» DIRECTIONS FOR THIS TASK
Check every line of the data and copy the ones where "that" appears.

» DATA EXTRACTS
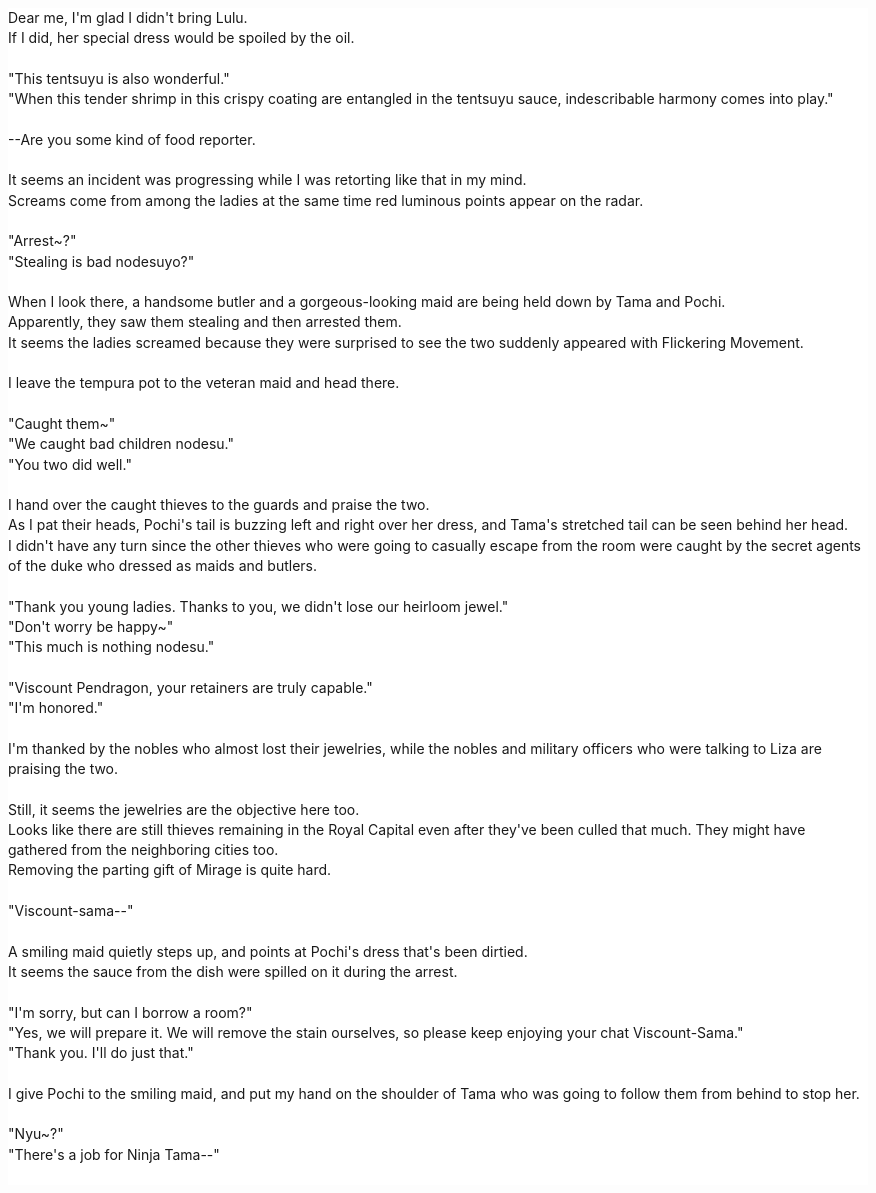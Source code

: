 Dear me, I'm glad I didn't bring Lulu.<br/>
If I did, her special dress would be spoiled by the oil.<br/>
<br/>
"This tentsuyu is also wonderful."<br/>
"When this tender shrimp in this crispy coating are entangled in the tentsuyu sauce, indescribable harmony comes into play."<br/>
<br/>
--Are you some kind of food reporter.<br/>
<br/>
It seems an incident was progressing while I was retorting like that in my mind.<br/>
Screams come from among the ladies at the same time red luminous points appear on the radar.<br/>
<br/>
"Arrest~?"<br/>
"Stealing is bad nodesuyo?"<br/>
<br/>
When I look there, a handsome butler and a gorgeous-looking maid are being held down by Tama and Pochi.<br/>
Apparently, they saw them stealing and then arrested them.<br/>
It seems the ladies screamed because they were surprised to see the two suddenly appeared with Flickering Movement.<br/>
<br/>
I leave the tempura pot to the veteran maid and head there.<br/>
<br/>
"Caught them~"<br/>
"We caught bad children nodesu."<br/>
"You two did well."<br/>
<br/>
I hand over the caught thieves to the guards and praise the two.<br/>
As I pat their heads, Pochi's tail is buzzing left and right over her dress, and Tama's stretched tail can be seen behind her head.<br/>
I didn't have any turn since the other thieves who were going to casually escape from the room were caught by the secret agents of the duke who dressed as maids and butlers.<br/>
<br/>
"Thank you young ladies. Thanks to you, we didn't lose our heirloom jewel."<br/>
"Don't worry be happy~"<br/>
"This much is nothing nodesu."<br/>
<br/>
"Viscount Pendragon, your retainers are truly capable."<br/>
"I'm honored."<br/>
<br/>
I'm thanked by the nobles who almost lost their jewelries, while the nobles and military officers who were talking to Liza are praising the two.<br/>
<br/>
Still, it seems the jewelries are the objective here too.<br/>
Looks like there are still thieves remaining in the Royal Capital even after they've been culled that much. They might have gathered from the neighboring cities too.<br/>
Removing the parting gift of Mirage is quite hard.<br/>
<br/>
"Viscount-sama--"<br/>
<br/>
A smiling maid quietly steps up, and points at Pochi's dress that's been dirtied.<br/>
It seems the sauce from the dish were spilled on it during the arrest.<br/>
<br/>
"I'm sorry, but can I borrow a room?"<br/>
"Yes, we will prepare it. We will remove the stain ourselves, so please keep enjoying your chat Viscount-Sama."<br/>
"Thank you. I'll do just that."<br/>
<br/>
I give Pochi to the smiling maid, and put my hand on the shoulder of Tama who was going to follow them from behind to stop her.<br/>
<br/>
"Nyu~?"<br/>
"There's a job for Ninja Tama--"<br/>
<br/>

» RESPONSE AREA
It seems an incident was progressing while I was retorting like that in my mind.<br/>
Looks like there are still thieves remaining in the Royal Capital even after they've been culled that much. They might have gathered from the neighboring cities too.<br/>
A smiling maid quietly steps up, and points at Pochi's dress that's been dirtied.<br/>
"Thank you. I'll do just that."<br/>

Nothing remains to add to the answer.